>>>

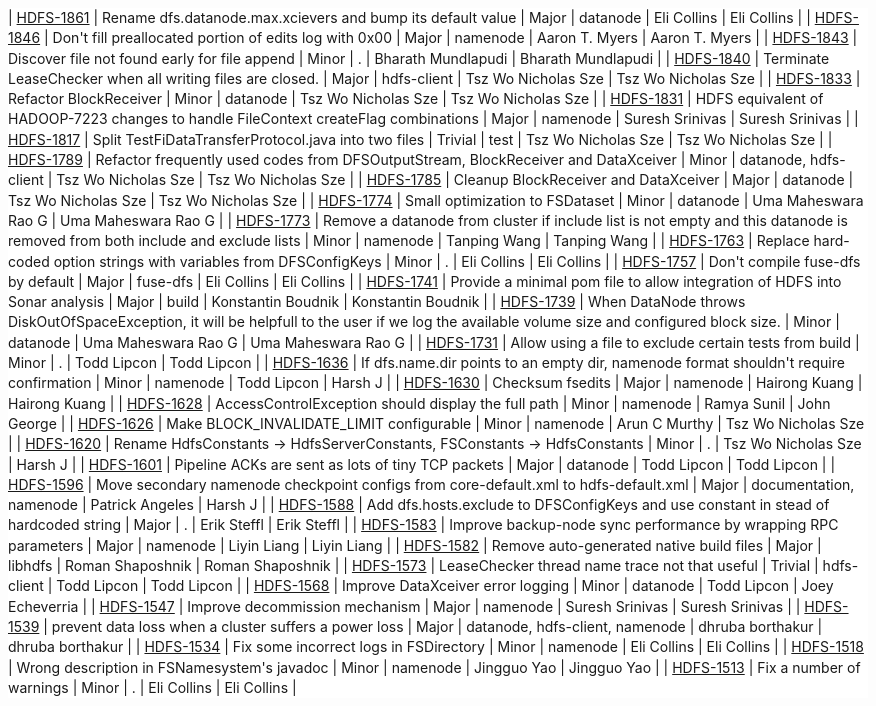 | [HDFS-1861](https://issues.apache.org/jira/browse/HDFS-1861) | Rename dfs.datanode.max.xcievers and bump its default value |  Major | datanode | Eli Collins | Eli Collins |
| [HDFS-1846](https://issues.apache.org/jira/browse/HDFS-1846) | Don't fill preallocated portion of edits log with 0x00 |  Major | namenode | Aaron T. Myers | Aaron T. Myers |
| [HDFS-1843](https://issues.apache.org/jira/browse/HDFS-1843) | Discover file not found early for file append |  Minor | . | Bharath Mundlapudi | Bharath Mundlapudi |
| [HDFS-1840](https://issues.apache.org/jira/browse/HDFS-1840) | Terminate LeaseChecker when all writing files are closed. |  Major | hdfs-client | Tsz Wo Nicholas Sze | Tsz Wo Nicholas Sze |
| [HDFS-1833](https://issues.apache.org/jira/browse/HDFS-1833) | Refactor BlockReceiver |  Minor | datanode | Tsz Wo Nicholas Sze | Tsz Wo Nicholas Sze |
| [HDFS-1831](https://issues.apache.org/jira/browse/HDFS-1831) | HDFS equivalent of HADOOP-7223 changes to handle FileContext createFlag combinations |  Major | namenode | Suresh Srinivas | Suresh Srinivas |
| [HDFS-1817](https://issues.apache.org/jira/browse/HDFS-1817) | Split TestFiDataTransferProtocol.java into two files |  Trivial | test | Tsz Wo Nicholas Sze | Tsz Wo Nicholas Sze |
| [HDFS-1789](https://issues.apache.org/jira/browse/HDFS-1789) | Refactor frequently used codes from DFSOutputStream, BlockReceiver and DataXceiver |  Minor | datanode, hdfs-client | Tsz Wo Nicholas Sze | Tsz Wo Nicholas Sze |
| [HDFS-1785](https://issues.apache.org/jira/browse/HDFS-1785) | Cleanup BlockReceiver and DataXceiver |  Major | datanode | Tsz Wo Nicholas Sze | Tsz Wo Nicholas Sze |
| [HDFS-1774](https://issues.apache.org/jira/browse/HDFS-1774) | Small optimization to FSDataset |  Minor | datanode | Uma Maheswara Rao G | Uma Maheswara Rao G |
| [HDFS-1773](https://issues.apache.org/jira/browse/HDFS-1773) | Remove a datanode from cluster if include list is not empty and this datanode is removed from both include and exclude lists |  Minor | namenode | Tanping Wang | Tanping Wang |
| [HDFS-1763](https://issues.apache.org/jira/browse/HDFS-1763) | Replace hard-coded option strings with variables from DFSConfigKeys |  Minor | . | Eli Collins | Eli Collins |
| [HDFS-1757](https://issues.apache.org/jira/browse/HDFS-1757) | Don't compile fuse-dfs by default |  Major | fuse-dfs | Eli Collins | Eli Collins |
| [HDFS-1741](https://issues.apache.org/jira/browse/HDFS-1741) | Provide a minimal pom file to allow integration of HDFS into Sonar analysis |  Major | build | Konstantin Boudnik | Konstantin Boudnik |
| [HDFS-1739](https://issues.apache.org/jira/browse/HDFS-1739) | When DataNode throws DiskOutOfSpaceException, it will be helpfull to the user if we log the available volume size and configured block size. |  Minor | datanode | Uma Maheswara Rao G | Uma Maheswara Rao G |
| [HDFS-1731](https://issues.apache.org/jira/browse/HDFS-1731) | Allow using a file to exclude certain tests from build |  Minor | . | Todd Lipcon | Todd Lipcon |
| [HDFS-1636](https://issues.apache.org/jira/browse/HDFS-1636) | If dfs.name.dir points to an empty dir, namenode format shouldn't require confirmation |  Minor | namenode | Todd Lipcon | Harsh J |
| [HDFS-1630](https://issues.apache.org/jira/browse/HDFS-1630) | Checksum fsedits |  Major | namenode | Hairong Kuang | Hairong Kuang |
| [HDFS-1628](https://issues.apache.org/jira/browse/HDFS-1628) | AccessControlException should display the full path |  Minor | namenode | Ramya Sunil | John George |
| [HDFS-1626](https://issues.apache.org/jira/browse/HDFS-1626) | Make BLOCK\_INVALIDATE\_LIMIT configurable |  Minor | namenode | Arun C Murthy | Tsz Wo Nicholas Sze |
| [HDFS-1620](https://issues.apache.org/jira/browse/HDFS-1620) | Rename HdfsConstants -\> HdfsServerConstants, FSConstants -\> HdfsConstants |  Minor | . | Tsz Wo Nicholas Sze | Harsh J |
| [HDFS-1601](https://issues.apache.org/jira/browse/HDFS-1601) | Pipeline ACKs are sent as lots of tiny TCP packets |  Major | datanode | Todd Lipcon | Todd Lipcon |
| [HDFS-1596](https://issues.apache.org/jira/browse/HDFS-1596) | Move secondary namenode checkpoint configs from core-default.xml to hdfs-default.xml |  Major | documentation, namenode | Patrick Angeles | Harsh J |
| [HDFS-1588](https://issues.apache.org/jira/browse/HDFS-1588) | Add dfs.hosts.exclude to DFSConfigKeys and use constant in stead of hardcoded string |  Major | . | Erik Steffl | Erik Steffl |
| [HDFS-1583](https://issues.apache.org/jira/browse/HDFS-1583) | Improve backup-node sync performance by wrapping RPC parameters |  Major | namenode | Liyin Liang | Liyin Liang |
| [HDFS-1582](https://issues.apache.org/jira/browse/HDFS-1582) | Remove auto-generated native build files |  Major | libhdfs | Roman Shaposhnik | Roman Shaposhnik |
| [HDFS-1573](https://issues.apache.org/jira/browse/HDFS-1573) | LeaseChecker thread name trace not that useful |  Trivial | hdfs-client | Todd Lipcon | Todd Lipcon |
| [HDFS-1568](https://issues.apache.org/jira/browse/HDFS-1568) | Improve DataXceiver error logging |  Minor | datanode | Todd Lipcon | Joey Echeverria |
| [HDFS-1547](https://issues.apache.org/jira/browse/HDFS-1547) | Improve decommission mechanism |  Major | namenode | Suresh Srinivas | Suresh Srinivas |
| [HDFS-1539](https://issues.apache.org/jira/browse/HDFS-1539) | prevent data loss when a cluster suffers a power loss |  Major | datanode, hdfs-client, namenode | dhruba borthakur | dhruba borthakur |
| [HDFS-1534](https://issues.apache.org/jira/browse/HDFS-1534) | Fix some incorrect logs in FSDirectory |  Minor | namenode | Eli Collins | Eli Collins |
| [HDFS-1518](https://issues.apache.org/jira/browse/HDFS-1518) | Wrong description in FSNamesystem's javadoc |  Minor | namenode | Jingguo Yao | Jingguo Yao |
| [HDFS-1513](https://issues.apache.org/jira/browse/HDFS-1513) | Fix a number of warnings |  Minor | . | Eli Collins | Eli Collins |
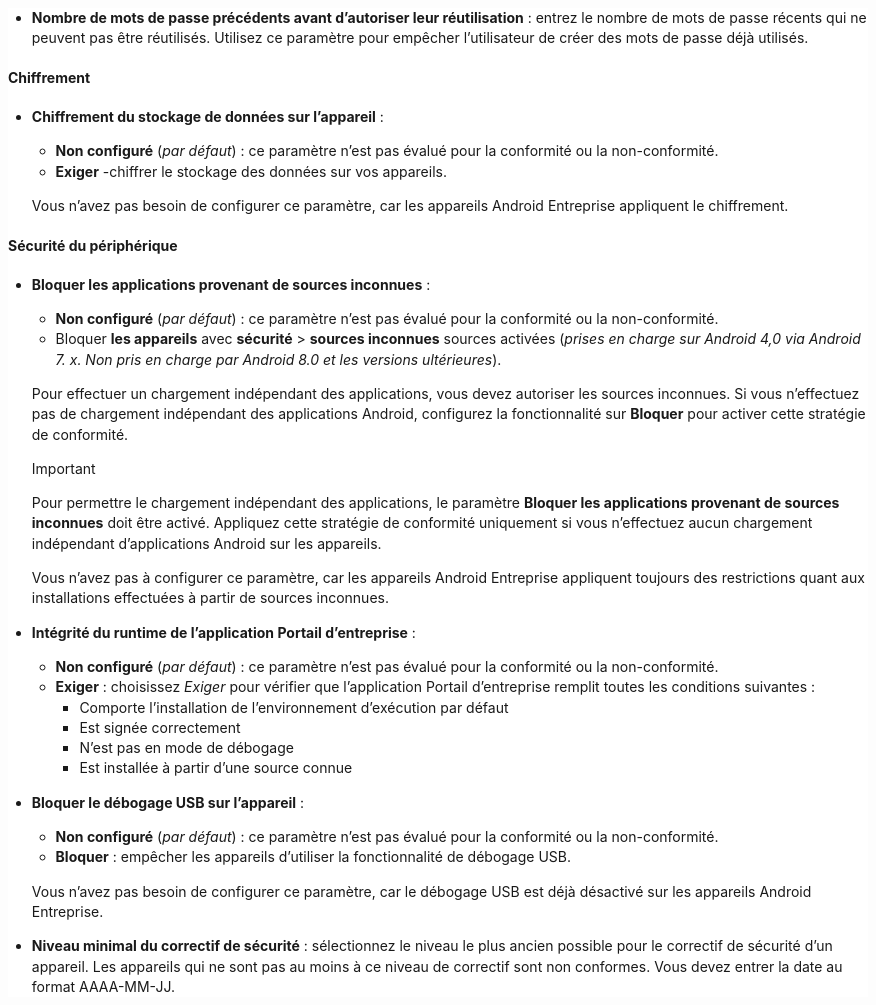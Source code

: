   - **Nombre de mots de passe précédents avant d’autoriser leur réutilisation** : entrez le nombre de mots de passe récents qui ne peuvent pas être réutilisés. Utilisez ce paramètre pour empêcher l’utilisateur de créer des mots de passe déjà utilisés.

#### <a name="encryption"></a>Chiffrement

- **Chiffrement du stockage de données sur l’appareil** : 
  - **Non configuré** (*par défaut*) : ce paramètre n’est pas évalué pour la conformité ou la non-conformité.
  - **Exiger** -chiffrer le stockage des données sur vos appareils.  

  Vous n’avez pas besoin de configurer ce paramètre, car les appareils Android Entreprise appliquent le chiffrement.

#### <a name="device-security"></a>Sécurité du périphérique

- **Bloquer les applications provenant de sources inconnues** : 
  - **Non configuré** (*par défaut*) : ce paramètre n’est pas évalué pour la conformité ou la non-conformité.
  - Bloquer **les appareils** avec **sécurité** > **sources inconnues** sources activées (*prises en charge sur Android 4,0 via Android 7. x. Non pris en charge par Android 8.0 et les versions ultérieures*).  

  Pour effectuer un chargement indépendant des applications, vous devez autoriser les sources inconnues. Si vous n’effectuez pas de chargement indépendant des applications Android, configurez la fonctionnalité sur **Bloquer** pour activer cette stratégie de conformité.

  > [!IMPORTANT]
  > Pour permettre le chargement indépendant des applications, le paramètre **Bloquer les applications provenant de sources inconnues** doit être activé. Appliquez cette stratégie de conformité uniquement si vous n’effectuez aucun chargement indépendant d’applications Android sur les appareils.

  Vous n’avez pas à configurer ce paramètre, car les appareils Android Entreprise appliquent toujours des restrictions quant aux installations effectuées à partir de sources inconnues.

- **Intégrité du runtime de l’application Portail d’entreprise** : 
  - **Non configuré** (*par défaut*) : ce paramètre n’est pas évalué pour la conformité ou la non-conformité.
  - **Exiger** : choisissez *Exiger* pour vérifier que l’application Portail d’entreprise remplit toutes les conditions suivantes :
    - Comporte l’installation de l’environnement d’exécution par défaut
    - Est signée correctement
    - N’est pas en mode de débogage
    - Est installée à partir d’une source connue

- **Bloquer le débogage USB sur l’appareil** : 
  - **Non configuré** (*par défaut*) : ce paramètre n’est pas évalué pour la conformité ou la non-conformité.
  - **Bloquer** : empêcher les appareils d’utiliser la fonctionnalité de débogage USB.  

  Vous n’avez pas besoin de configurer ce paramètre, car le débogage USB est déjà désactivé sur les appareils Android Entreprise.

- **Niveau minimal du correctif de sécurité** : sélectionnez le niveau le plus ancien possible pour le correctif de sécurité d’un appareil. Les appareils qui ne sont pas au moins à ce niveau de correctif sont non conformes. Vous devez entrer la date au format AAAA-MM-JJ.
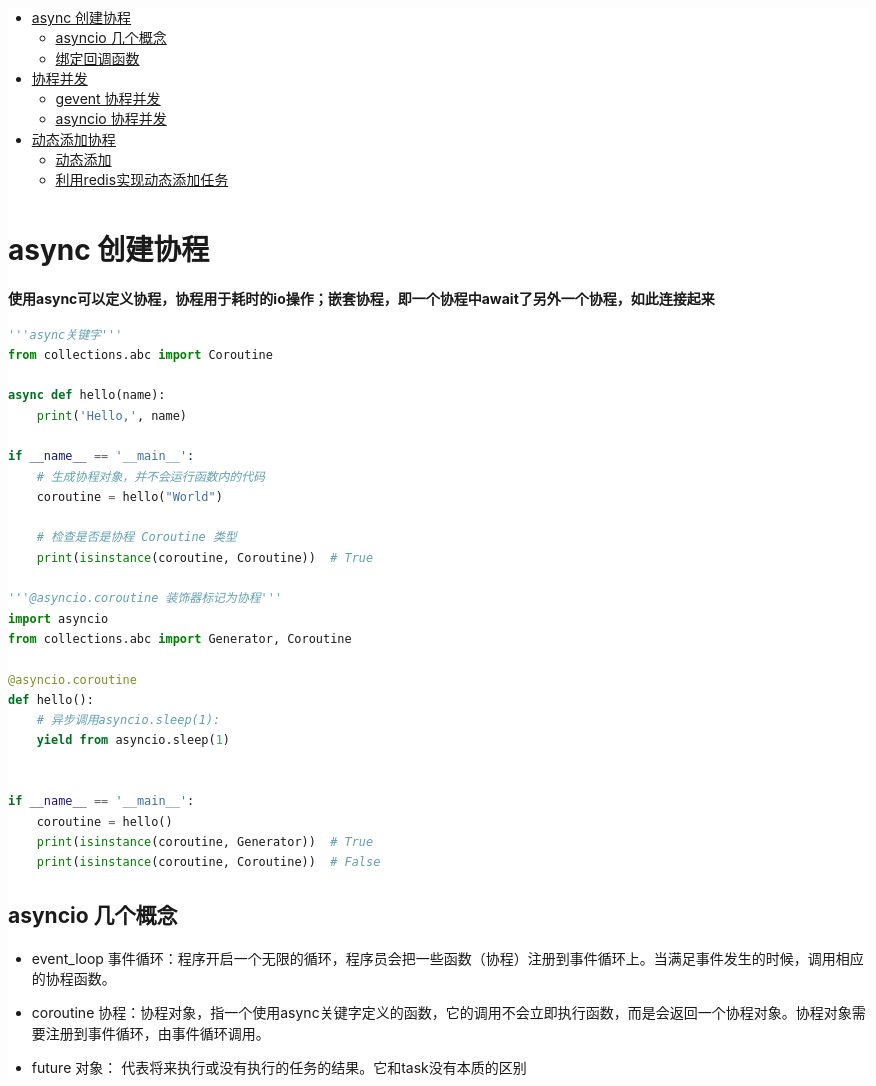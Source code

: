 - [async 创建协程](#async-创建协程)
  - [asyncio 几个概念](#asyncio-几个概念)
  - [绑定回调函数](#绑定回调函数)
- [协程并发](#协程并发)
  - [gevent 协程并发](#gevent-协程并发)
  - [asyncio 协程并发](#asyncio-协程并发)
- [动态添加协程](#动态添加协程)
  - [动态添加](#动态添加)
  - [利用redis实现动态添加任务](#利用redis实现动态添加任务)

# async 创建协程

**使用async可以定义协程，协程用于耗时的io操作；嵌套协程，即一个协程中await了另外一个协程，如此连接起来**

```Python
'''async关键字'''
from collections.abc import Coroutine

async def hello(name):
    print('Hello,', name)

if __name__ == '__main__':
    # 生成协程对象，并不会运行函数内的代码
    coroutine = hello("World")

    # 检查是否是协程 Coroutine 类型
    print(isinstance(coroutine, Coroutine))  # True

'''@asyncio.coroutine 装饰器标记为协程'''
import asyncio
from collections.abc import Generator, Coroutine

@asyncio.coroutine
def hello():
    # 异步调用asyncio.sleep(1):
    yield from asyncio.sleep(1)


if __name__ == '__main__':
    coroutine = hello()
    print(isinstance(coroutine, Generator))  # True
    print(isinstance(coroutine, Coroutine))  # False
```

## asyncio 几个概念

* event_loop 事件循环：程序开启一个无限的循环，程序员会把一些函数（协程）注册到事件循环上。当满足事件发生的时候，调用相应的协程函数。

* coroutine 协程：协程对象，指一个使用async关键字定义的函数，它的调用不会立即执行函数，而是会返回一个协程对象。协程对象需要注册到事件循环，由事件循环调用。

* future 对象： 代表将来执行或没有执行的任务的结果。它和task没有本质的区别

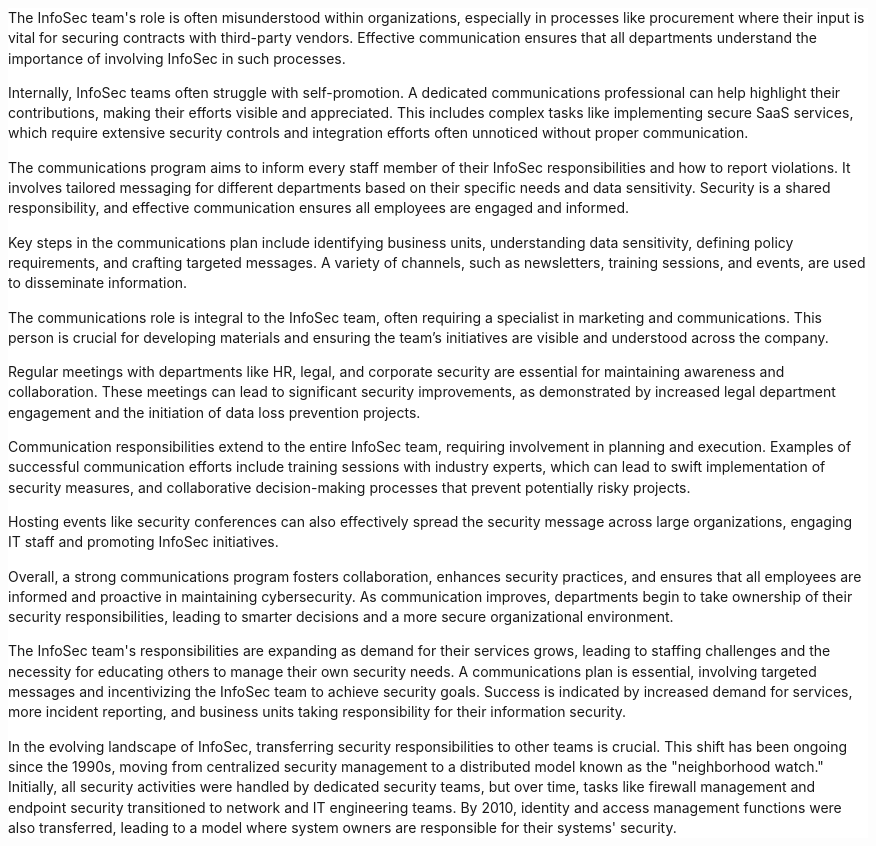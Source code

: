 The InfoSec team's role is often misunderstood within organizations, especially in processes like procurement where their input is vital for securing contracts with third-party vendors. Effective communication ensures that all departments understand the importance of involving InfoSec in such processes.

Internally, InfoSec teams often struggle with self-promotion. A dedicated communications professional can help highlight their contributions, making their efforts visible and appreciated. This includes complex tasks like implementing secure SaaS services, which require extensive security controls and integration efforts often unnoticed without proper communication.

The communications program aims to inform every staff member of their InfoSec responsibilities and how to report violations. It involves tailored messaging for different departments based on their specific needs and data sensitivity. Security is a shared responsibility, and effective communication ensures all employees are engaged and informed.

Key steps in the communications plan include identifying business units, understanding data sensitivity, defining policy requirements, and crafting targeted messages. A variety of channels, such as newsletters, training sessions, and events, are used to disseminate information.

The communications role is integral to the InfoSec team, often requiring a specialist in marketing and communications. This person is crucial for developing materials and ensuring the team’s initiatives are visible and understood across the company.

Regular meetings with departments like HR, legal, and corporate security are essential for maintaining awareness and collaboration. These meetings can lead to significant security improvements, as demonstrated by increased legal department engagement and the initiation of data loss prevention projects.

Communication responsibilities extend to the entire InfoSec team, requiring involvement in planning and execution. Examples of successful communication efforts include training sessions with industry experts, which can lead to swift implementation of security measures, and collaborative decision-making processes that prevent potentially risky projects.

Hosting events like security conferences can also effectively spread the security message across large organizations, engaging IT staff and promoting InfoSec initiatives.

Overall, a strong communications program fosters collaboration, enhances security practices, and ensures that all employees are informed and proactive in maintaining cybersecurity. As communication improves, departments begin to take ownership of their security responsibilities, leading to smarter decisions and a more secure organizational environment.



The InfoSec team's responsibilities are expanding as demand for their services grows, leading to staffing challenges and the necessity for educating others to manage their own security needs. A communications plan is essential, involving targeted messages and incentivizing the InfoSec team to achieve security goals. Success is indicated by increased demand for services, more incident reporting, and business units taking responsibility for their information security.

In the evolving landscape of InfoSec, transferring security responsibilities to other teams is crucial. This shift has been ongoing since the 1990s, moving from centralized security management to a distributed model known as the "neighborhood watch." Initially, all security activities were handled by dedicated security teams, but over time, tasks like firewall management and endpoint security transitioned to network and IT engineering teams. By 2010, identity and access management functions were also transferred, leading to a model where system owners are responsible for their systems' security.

<<<

Problem to solve — Give back exactly the lines of the listing above that run from the line with "Small optimization to" to the line with "Lipcon | Harsh J |", inclusive.

Task output —
| [HDFS-1774](https://issues.apache.org/jira/browse/HDFS-1774) | Small optimization to FSDataset |  Minor | datanode | Uma Maheswara Rao G | Uma Maheswara Rao G |
| [HDFS-1773](https://issues.apache.org/jira/browse/HDFS-1773) | Remove a datanode from cluster if include list is not empty and this datanode is removed from both include and exclude lists |  Minor | namenode | Tanping Wang | Tanping Wang |
| [HDFS-1763](https://issues.apache.org/jira/browse/HDFS-1763) | Replace hard-coded option strings with variables from DFSConfigKeys |  Minor | . | Eli Collins | Eli Collins |
| [HDFS-1757](https://issues.apache.org/jira/browse/HDFS-1757) | Don't compile fuse-dfs by default |  Major | fuse-dfs | Eli Collins | Eli Collins |
| [HDFS-1741](https://issues.apache.org/jira/browse/HDFS-1741) | Provide a minimal pom file to allow integration of HDFS into Sonar analysis |  Major | build | Konstantin Boudnik | Konstantin Boudnik |
| [HDFS-1739](https://issues.apache.org/jira/browse/HDFS-1739) | When DataNode throws DiskOutOfSpaceException, it will be helpfull to the user if we log the available volume size and configured block size. |  Minor | datanode | Uma Maheswara Rao G | Uma Maheswara Rao G |
| [HDFS-1731](https://issues.apache.org/jira/browse/HDFS-1731) | Allow using a file to exclude certain tests from build |  Minor | . | Todd Lipcon | Todd Lipcon |
| [HDFS-1636](https://issues.apache.org/jira/browse/HDFS-1636) | If dfs.name.dir points to an empty dir, namenode format shouldn't require confirmation |  Minor | namenode | Todd Lipcon | Harsh J |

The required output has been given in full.